Exercise aim: Copy the data word for word, keeping every line.

....................

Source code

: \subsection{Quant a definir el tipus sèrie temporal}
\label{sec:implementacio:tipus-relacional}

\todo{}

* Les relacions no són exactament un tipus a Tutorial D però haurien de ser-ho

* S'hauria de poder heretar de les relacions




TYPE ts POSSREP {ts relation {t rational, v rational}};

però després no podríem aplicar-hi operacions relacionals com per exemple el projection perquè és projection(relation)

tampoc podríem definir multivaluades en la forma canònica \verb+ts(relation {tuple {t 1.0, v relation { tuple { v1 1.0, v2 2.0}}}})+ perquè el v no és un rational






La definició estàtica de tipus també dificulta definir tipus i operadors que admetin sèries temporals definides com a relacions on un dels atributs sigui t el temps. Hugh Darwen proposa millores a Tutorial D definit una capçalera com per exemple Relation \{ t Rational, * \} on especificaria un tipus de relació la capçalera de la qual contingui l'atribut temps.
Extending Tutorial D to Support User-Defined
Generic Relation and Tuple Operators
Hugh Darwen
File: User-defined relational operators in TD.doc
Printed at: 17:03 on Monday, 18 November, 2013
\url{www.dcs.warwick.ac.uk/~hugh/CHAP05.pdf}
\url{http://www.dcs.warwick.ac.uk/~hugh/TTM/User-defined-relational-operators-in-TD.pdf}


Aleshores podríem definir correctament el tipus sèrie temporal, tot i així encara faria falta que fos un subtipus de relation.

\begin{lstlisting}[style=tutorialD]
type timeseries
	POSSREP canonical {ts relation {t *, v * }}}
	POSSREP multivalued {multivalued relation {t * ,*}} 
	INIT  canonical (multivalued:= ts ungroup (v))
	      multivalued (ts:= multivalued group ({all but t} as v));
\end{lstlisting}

....................

Output:
Source code

: \subsection{Quant a definir el tipus sèrie temporal}
\label{sec:implementacio:tipus-relacional}

\todo{}

* Les relacions no són exactament un tipus a Tutorial D però haurien de ser-ho

* S'hauria de poder heretar de les relacions




TYPE ts POSSREP {ts relation {t rational, v rational}};

però després no podríem aplicar-hi operacions relacionals com per exemple el projection perquè és projection(relation)

tampoc podríem definir multivaluades en la forma canònica \verb+ts(relation {tuple {t 1.0, v relation { tuple { v1 1.0, v2 2.0}}}})+ perquè el v no és un rational






La definició estàtica de tipus també dificulta definir tipus i operadors que admetin sèries temporals definides com a relacions on un dels atributs sigui t el temps. Hugh Darwen proposa millores a Tutorial D definit una capçalera com per exemple Relation \{ t Rational, * \} on especificaria un tipus de relació la capçalera de la qual contingui l'atribut temps.
Extending Tutorial D to Support User-Defined
Generic Relation and Tuple Operators
Hugh Darwen
File: User-defined relational operators in TD.doc
Printed at: 17:03 on Monday, 18 November, 2013
\url{www.dcs.warwick.ac.uk/~hugh/CHAP05.pdf}
\url{http://www.dcs.warwick.ac.uk/~hugh/TTM/User-defined-relational-operators-in-TD.pdf}


Aleshores podríem definir correctament el tipus sèrie temporal, tot i així encara faria falta que fos un subtipus de relation.

\begin{lstlisting}[style=tutorialD]
type timeseries
	POSSREP canonical {ts relation {t *, v * }}}
	POSSREP multivalued {multivalued relation {t * ,*}} 
	INIT  canonical (multivalued:= ts ungroup (v))
	      multivalued (ts:= multivalued group ({all but t} as v));
\end{lstlisting}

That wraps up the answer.